Flanging (pronounced “flan-jing”) is an audio effect produced by mixing two identical signals together, with one signal delayed by a small and gradually changing period, usually smaller than 20 milliseconds. This produces a swept comb filter effect: peaks and notches are produced in the resultant frequency spectrum, related to each other in a linear harmonic series. Varying the time delay causes these to sweep up and down the frequency spectrum.Wikipedia

Still not sure what it is? Do you remember the first time you heard the song “Killer Queen”, and when Freddie Mercury sang “dynamite with a laser beam”, you went “YEAAAAAAAH!” because “laser beam” sounded SO FRICKIN’ COOL?!

That, my friend, was the work of flanging, the playful porpoise of the audio world. In sound production, if reverb is meat and EQ is bread, then flange is cheese sauce. Healthy? Mostly not. A responsible choice? Nope. But it can instantly make anything taste good! And when applied deftly and in moderation, you could almost call it noble.

Of course everyone has strong opinions on the subject, but below are the indisputably top five best songs that feature flanging:

  • 5. “Tomorrow Never Knows” – The Beatles (1966 – Revolver)
    I would have made it #1, except that it’s more convenient to place it here in order to explain flanging’s origins (for those who didn’t read the Wikipedia article). The effect is credited to Abby Road engineer Ken Townsend, who was asked by John Lennon to get the sound of double-tracked vocals without actually singing them twice. That’s right: laziness created flanging, making it that much more awesome.

    Basically, the effect was originally achieved by pressing a finger down on one of the rims of a tape machine’s reels (the “flange”), setting whatever’s being recorded slightly out of sync (it’s now more common to use processors to mimic the effect). In the case of “Tomorrow Never Knows”, the first Beatles song to use the effect, it significantly contributed to its swooping trippiness. The effect also appears in moderation throughout the album, and like everything else the Beatles did soon appeared throughout the pop music world. Case in point: the next song on the list.

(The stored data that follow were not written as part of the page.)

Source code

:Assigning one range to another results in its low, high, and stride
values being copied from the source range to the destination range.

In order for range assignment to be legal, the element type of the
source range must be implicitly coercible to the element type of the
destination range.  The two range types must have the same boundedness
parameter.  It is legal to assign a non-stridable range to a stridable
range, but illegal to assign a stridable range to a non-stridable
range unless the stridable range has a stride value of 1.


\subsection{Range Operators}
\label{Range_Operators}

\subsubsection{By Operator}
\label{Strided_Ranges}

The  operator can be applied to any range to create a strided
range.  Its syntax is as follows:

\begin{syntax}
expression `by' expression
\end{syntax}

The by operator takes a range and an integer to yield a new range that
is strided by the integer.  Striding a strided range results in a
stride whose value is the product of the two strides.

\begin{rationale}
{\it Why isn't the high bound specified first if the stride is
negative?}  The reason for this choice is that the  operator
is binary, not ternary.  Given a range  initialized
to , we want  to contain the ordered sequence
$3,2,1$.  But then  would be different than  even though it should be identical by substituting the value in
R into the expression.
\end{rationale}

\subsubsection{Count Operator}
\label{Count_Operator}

  • 4. “Itchycoo Park” – The Small Faces (1967 – single)
    This was the song that made me think to put together this list, and is credited as the first pop single to use flanging. A jaunty pop tune with the hippie turned up to eleven, its main message is how awesome to go the park, get high, and feed ducks. Psychedelic as the song is, a long, sweeping flange is liberally applied throughout the song, and most notably during the bridge sections, to augment the point.
  • 3. “Kashmir” – Led Zepplin (1975 – Physical Graffiti)
    Once again flanging contributes to a sense of hazy, gauzy mental alteration, this time sweeping back and forth across the drums. Mental image? An army of orcs on the march after devouring a barrel of ‘shrooms.
  • 2. “Are You Gonna Go My Way” – Lenny Kravitz (1993 – album of same name)
    This one’s a guilty pleasure for me. Yes, I know it’s derivative of other songs (most especially “Cross Town Traffic” by Jimi Hendrix, both sonically and thematically), but DAMN is it catchy. And its use of flanging during the guitar bridge? Yeah, it makes you want to take a running leap off a steep canyon edge and FLY, MAN, FLY!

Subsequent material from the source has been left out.